世界的な鉄鋼メーカーのポスコが3日、慶尚南道の浦項市迎日湾に韓国初の一貫総合製鉄所である浦項製鉄所竣工から30周年を迎えた。この日、「迎日湾の奇跡」の」立役者、朴泰俊・名誉会長をはじめ、李亀沢会長、当時の従業員ら200人が出席して浦項製鉄所で完工30周年記念のポスコ歴史館開館式を開いた。ポスコはいま年産3000万㌧に近い生産力を誇り、「世界のポスコ」として鉄鋼業界をリードしている。最近では中国から再三にわたり一貫製鉄所の建設依頼を受け、30年にわたって蓄積してきた建設ノウハウを提供の検討に入った。ポスコはこれを期に、海外投資の拡大や新技術の開発に拍車をかける。
浦項製鉄所は1970年4月1日に着工、その後3年余にわたり圧延、製鋼、銑鉄など総合製鉄の一貫工程をなす計22の工場を次々と完成、73年7月3日に第一高炉に火を入れた。その後、設備投資を継続、関連技術を蓄積してきた。また、30年間一度も生産を中断したこともない。いまでは光陽製鉄所を含め単一メーカーとして世界で最も多い9つの高炉を稼働させて、鉄鋼生産量は世界2位の年間2807㌧に達している。
米国の鉄鋼分析専門機関、ワールド・スチール・ダイナミックスは6月に世界トップ級20社の鉄鋼メーカーの競争力を評価して、ポスコを2年連続で世界最高の鉄鋼メーカーに選んだ。ポスコは抜群の収益力を誇り、操業以来、毎年黒字を持続してきており、すぐ現金化できる資金は2兆2000億ウオンに達する。
だが、世界の業界は買収・合併再編の嵐が吹き荒れており、また世界最大の鉄鋼需要国、中国の追い上げも予想される。これに備え、現在次世代製鉄技法であるフィネックス技術を開発、商用化段階に入っている。これは既存の高炉に比べ投資費を15%節減でき、環境汚染物質も最高96%まで減らせる最新技術だ。オーストリアのフェスト社と92年から共同開発に着手、最近でもプラントを完成しテスト中だ。
ポスコの創立者である朴泰俊名誉会長は最近、「中国の青島市側から浦項製鉄所のような一貫製鉄用を建設してほしいとの要請を受けた」と明らかにした。市側は、用地提供と各種支援をするという。
粗鋼年産100万㌧規模で投資額は5000億ウオンを要する。中国側は粗鋼年産で相当大規模な設備を希望している。
李亀沢会長らポスコ経営陣は現在、この要請の検討に入っている。李会長は7―10日の盧武鉉大統領の訪中に随行する経済人メンバーに参加し、鉄鋼分野の強力問題を協議する計画だ。建設する場合、最新技法であるフィネックス技術を取り入れることになりそうだ。

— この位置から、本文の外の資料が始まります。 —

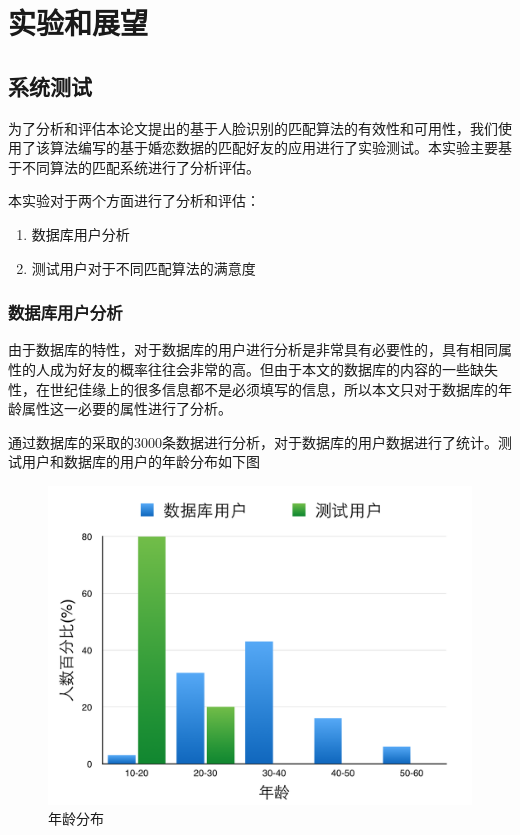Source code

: 
\chapter{实验和展望}
\section{系统测试}
为了分析和评估本论文提出的基于人脸识别的匹配算法的有效性和可用性，我们使用了该算法编写的基于婚恋数据的匹配好友的应用进行了实验测试。本实验主要基于不同算法的匹配系统进行了分析评估。

本实验对于两个方面进行了分析和评估：
\begin{enumerate}
\item 数据库用户分析
\item 测试用户对于不同匹配算法的满意度
\end{enumerate}

\subsection{数据库用户分析}
由于数据库的特性，对于数据库的用户进行分析是非常具有必要性的，具有相同属性的人成为好友的概率往往会非常的高。但由于本文的数据库的内容的一些缺失性，在世纪佳缘上的很多信息都不是必须填写的信息，所以本文只对于数据库的年龄属性这一必要的属性进行了分析。

通过数据库的采取的3000条数据进行分析，对于数据库的用户数据进行了统计。测试用户和数据库的用户的年龄分布如下图
\begin{figure}[h] 
\begin{minipage}[t]{\linewidth}

\centering

\includegraphics[width=\textwidth]{img/chap5/exp1.png}
\caption{年龄分布\label{instagram}}
\end{minipage}
\end{figure}

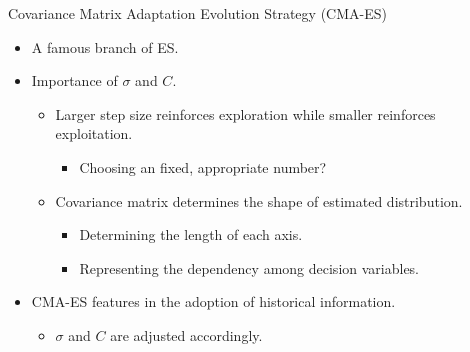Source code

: \begin{frame}{Covariance Matrix Adaptation Evolution Strategy (CMA-ES)}
  \begin{itemize}
    \item A famous branch of ES.
      \vspace*{14pt}
    \item Importance of $\sigma$ and $C$.
      \begin{itemize}
        \item Larger step size reinforces exploration while smaller
          reinforces exploitation.
          \begin{itemize}
            \item Choosing an fixed, appropriate number?
          \end{itemize}
        \item Covariance matrix determines the shape of estimated
          distribution.
          \begin{itemize}
            \item Determining the length of each axis.
            \item Representing the dependency among decision variables.
          \end{itemize}
      \end{itemize}
      \vspace*{14pt}
    \item CMA-ES features in the adoption of historical information.
      \begin{itemize}
        \item $\sigma$ and $C$ are adjusted accordingly.
      \end{itemize}
  \end{itemize}
\end{frame}

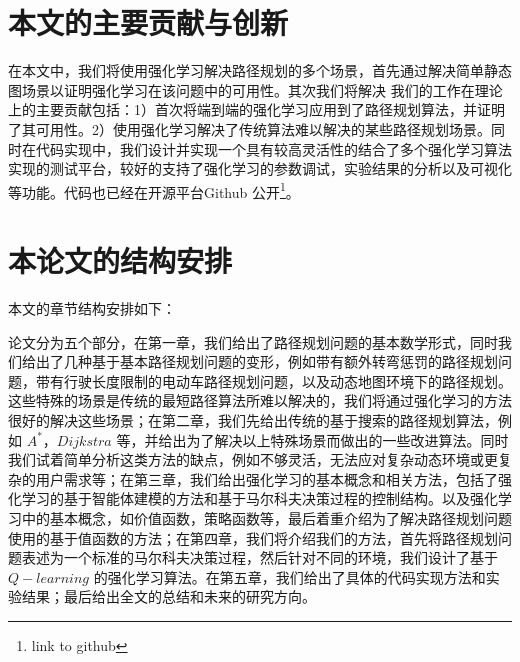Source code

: \documentclass{standalone}
\begin{document}


\section{本文的主要贡献与创新} 
在本文中，我们将使用强化学习解决路径规划的多个场景，首先通过解决简单静态图场景以证明强化学习在该问题中的可用性。其次我们将解决
我们的工作在理论上的主要贡献包括：1）首次将端到端的强化学习应用到了路径规划算法，并证明了其可用性。2）使用强化学习解决了传统算法难以解决的某些路径规划场景。同时在代码实现中，我们设计并实现一个具有较高灵活性的结合了多个强化学习算法实现的测试平台，较好的支持了强化学习的参数调试，实验结果的分析以及可视化等功能。代码也已经在开源平台Github 公开\footnote{link to github}。

\section{本论文的结构安排}
本文的章节结构安排如下：\par
论文分为五个部分，在第一章，我们给出了路径规划问题的基本数学形式，同时我们给出了几种基于基本路径规划问题的变形，例如带有额外转弯惩罚的路径规划问题，带有行驶长度限制的电动车路径规划问题，以及动态地图环境下的路径规划。这些特殊的场景是传统的最短路径算法所难以解决的，我们将通过强化学习的方法很好的解决这些场景；在第二章，我们先给出传统的基于搜索的路径规划算法，例如 $A^{*}$，$Dijkstra$ 等，并给出为了解决以上特殊场景而做出的一些改进算法。同时我们试着简单分析这类方法的缺点，例如不够灵活，无法应对复杂动态环境或更复杂的用户需求等；在第三章，我们给出强化学习的基本概念和相关方法，包括了强化学习的基于智能体建模的方法和基于马尔科夫决策过程的控制结构。以及强化学习中的基本概念，如价值函数，策略函数等，最后着重介绍为了解决路径规划问题使用的基于值函数的方法；在第四章，我们将介绍我们的方法，首先将路径规划问题表述为一个标准的马尔科夫决策过程，然后针对不同的环境，我们设计了基于 $Q-learning$ 的强化学习算法。在第五章，我们给出了具体的代码实现方法和实验结果；最后给出全文的总结和未来的研究方向。
\end{document}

一方で、来年からはWTO(世界貿易機構)の合意により、鉄鋼製品に対する関税障壁が撤廃されることから、中国の安価な鉄鋼製品が大量に流入することも予想される。中国への設備供給に否定的な声もある。
朴名誉会長はこの問題について、「中国は間違いなく世界の工場になる韓国経済はブーメラン効果を恐れて中国に対する投資と技術移転を忌避してはならない。限りなく新たな技術を研究開発して中国とともに生きる道を探さなくてはならない」と強調している。
30年前、「無謀な挑戦だ」と批判を退け、一貫総合製鉄所を完成させたが、当時は技術も資本もなかった。日本の鉄鋼メーカーの協力が大きかった。その後、日本メーカーはブーメラン論を起こし韓国製品の締め出しに動いたが、それは長続きしなかった。韓国は、このような歴史的教訓も生かせるだろう。